村山談話はドイツのワイツゼッカー演説にも比肩できます。その後の諸外国との歴史認識問題については、みな村山談話を使って和解をしてきたわけで、外務省は村山談話に足を向けて眠れないはずです。

8月14日頃に出される安倍談話は、この高みを引き継ぎさらに一歩進めてほしい。和解というのは被害者の側から手を差し伸べて来ないと成立しません。そのような状況をつくることが、日本の戦略的な立場を一番強めることになります。歴史認識問題の解決は、保守派のプリンス安倍首相でこそできる部分が大きいと思います>(以上)

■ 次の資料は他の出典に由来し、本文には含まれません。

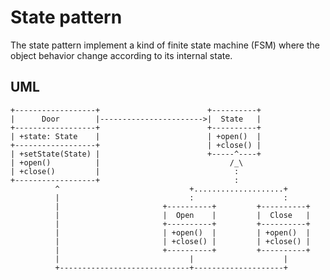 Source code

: # State pattern #
The state pattern implement a kind of finite state machine (FSM) where the object behavior change according to its internal state.

## UML ##

    +------------------+                        +----------+
    |      Door        |----------------------->|  State   |
    +------------------+                        +----------+
    | +state: State    |                        | +open()  |
    +------------------+                        | +close() |
    | +setState(State) |                        +-----^----+
    | +open()          |                             /_\
    | +close()         |                              :
    +------------------+                              :
              ^                             +....................+
              |                             :                    :
              |                       +----------+         +----------+
              |                       |  Open    |         |  Close   |
              |                       +----------+         +----------+
              |                       | +open()  |         | +open()  |
              |                       | +close() |         | +close() |
              |                       +----------+         +----------+
              |                             |                    |     
              +-----------------------------+--------------------+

中韓は和解する気はないという本音を東郷和彦はまったく知らない。彼らは永遠に日本を土下座させ続け、それによって自分は正しかったのだという補償を得たいのである。

なぜか、中韓の近現代史には誇るべき歴史がないのだ。日本という野蛮人の国にやられっ放しだったという屈辱の歴史しかない。白人は中韓より上位だからいいが(下手に刺激すると白人連合で逆襲されるから)、下位の日本は永遠に許せないのだ。

こんな狂気じみた国は放置して防備をしっかり固めておけばいいのだ。このイロハが外務省はまったく分かっていない。世界への日本の主張の発信がまったく進まないのも外務省容共左派の“抵抗勢力”のためだ。